I cringed and gave her the old, “We just have to wait and see,” response. But her question sent my mind racing: Oh, how I would have loved to have had a cell phone when I was her age and older.

Instead, we had one rotary dial phone, a yellow one to match the kitchen. I remember it vividly because my parents just packed it up and mailed it back to the phone company. It seems they’ve been paying rent on it for 30 years.

“I told your dad back then that we could buy it, but he didn’t want to listen to me,” said Mom.

Now that Dad’s paying the phone bill (due to Mom’s health issues), he decided he no longer wanted to pay $10 per month rent to Ma Bell or whoever owns her these days. He called the phone company, and they sent him a box and told him to pack it up and mail it back to them, despite the fact that my parents have paid thousands of dollars for it over the years. And to add insult to injury, he was required to pay the postage!

Of course, when he called the phone company, he had a little trouble pressing #1. It just doesn’t work that way on the rotary dial. He was able to get in touch with an operator, who finally told him that he needed to just come down there in person!

So, now there’s a bare spot on the wall with a few wires sticking out where my beloved phone once was. I can remember stretching the cord to its max to get out of earshot of my family. I’d always try to answer the phone before my little sister, too. Otherwise, she would yell things like, “Leigh, phoonnee…it’s a boy!” I had one friend whose voice changed very early, and, to my sister’s defense, it WAS deep. He called, and she yelled, “Leigh, phooonee…it sounds like a MAN!”

To make matters worse, if I didn’t respond fast enough, she would say things like, “I’m sorry. My sister’s in the bathroom. She should call you back soon because she’s been in there a looong time!”

Another tricky part of having a rotary dial phone is the dialing itself, especially with the larger numbers. Much technique was involved, and if you lifted your finger too early in the rotation, you’d have to start all over from the beginning. In other words, speed dialing was not an option.

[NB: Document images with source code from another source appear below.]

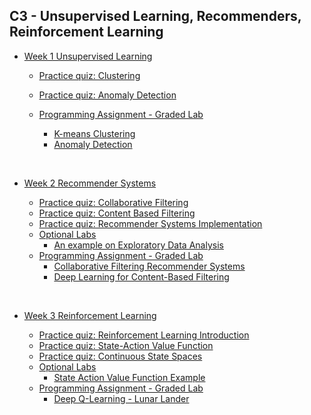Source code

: ## C3 - Unsupervised Learning, Recommenders, Reinforcement Learning

- [Week 1 Unsupervised Learning](/C3%20-%20Unsupervised%20Learning%20Recommenders%20Reinforcement%20Learning/Week%201%20Unsupervised%20Learning/)

    - [Practice quiz: Clustering](/C3%20-%20Unsupervised%20Learning%20Recommenders%20Reinforcement%20Learning/Week%201%20Unsupervised%20Learning/Practice%20Quiz/Clustering.png/)
    - [Practice quiz: Anomaly Detection](/C3%20-%20Unsupervised%20Learning%20Recommenders%20Reinforcement%20Learning/Week%201%20Unsupervised%20Learning/Practice%20Quiz/Anomaly%20Detection.png/)
    
  - [Programming Assignment - Graded Lab](/C3%20-%20Unsupervised%20Learning%20Recommenders%20Reinforcement%20Learning/Week%201%20Unsupervised%20Learning/Graded%20Lab)
    - [K-means Clustering](/C3%20-%20Unsupervised%20Learning%20Recommenders%20Reinforcement%20Learning/Week%201%20Unsupervised%20Learning/Graded%20Lab/C3_W1_KMeans_Assignment.ipynb)
    - [Anomaly Detection](/C3%20-%20Unsupervised%20Learning%20Recommenders%20Reinforcement%20Learning/Week%201%20Unsupervised%20Learning/Graded%20Lab/C3_W1_Anomaly_Detection.ipynb)
<br/>

- [Week 2 Recommender Systems](/C3%20-%20Unsupervised%20Learning%20Recommenders%20Reinforcement%20Learning/Week%202%20Recommender%20Systems/)

    - [Practice quiz: Collaborative Filtering](/C3%20-%20Unsupervised%20Learning%20Recommenders%20Reinforcement%20Learning/Week%202%20Recommender%20Systems/Practice%20Quiz/Collaborative%20Filtering.png/)
    - [Practice quiz: Content Based Filtering](/C3%20-%20Unsupervised%20Learning%20Recommenders%20Reinforcement%20Learning/Week%202%20Recommender%20Systems/Practice%20Quiz/Content%20Based%20Filtering.png/)
    - [Practice quiz: Recommender Systems Implementation](/C3%20-%20Unsupervised%20Learning%20Recommenders%20Reinforcement%20Learning/Week%202%20Recommender%20Systems/Practice%20Quiz/Recommender%20Systems%20Implementation.png/)
  - [Optional Labs](/C3%20-%20Unsupervised%20Learning%20Recommenders%20Reinforcement%20Learning/Week%202%20Recommender%20Systems/Optional%20Labs)
    - [An example on Exploratory Data Analysis](/C3%20-%20Unsupervised%20Learning%20Recommenders%20Reinforcement%20Learning/Week%202%20Recommender%20Systems/Optional%20Labs/C3_W2_Lab01_PCA_Visualization_Examples.ipynb)
   - [Programming Assignment - Graded Lab](/C3%20-%20Unsupervised%20Learning%20Recommenders%20Reinforcement%20Learning/Week%202%20Recommender%20Systems/Graded%20Lab)
        - [Collaborative Filtering Recommender Systems](/C3%20-%20Unsupervised%20Learning%20Recommenders%20Reinforcement%20Learning/Week%202%20Recommender%20Systems/Graded%20Lab/C3_W2_Collaborative_RecSys_Assignment.ipynb)
        - [Deep Learning for Content-Based Filtering](/C3%20-%20Unsupervised%20Learning%20Recommenders%20Reinforcement%20Learning/Week%202%20Recommender%20Systems/Graded%20Lab/C3_W2_RecSysNN_Assignment.ipynb)

<br/>

- [Week 3 Reinforcement Learning](/C3%20-%20Unsupervised%20Learning%20Recommenders%20Reinforcement%20Learning/Week%203%20Reinforcement%20Learning/)

    - [Practice quiz: Reinforcement Learning Introduction](/C3%20-%20Unsupervised%20Learning%20Recommenders%20Reinforcement%20Learning/Week%203%20Reinforcement%20Learning/Practice%20Quiz/Reinforcement%20Learning%20Introduction.png/)
    - [Practice quiz: State-Action Value Function](/C3%20-%20Unsupervised%20Learning%20Recommenders%20Reinforcement%20Learning/Week%203%20Reinforcement%20Learning/Practice%20Quiz/State-Action%20Value%20Function.png/)
    - [Practice quiz: Continuous State Spaces](/C3%20-%20Unsupervised%20Learning%20Recommenders%20Reinforcement%20Learning/Week%203%20Reinforcement%20Learning/Practice%20Quiz/Continuous%20State%20Spaces.png/)
  - [Optional Labs](/C3%20-%20Unsupervised%20Learning%20Recommenders%20Reinforcement%20Learning/Week%203%20Reinforcement%20Learning/Optional%20Labs)
    - [State Action Value Function Example](/C3%20-%20Unsupervised%20Learning%20Recommenders%20Reinforcement%20Learning/Week%203%20Reinforcement%20Learning/Optional%20Labs/State-action%20value%20function%20example.ipynb)
   - [Programming Assignment - Graded Lab](/C3%20-%20Unsupervised%20Learning%20Recommenders%20Reinforcement%20Learning/Week%203%20Reinforcement%20Learning/Graded%20Lab)
        - [Deep Q-Learning - Lunar Lander](/C3%20-%20Unsupervised%20Learning%20Recommenders%20Reinforcement%20Learning/Week%203%20Reinforcement%20Learning/Graded%20Lab/C3_W3_A1_Assignment.ipynb)
        

<br/>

I remember it being hard to hang up on people with the rotary dial. Yes, as sweet as I am, I’ve hung up on my fair share of people. I’d slam the receiver down, then lift the lever to dial my girlfriend to tell her what my boyfriend just said to make me hang up on him, when guess what? He’s still on the line. That’s when I would say, “Hang up!” And he would say, “You hang up!” and I would say, “I already hung up on you!”

It was very frustrating.

Another disadvantage was we did not have answering machines, so during dinner or on Sunday afternoons when my dad would take a nap, he’d take the phone off the hook. Remember that awful buzzing noise, followed by, “Please hang up your telephone.” I hated that sound because that meant if my boyfriend called, he would get a busy signal, then he would dial another number, and some other girl somewhere would have the pleasure of hanging up on him.

Not many teens these days have seen a rotary dial phone. My parents had a recent young visitor ask to use their phone. She came back five minutes later and asked, “How do you work this thing?”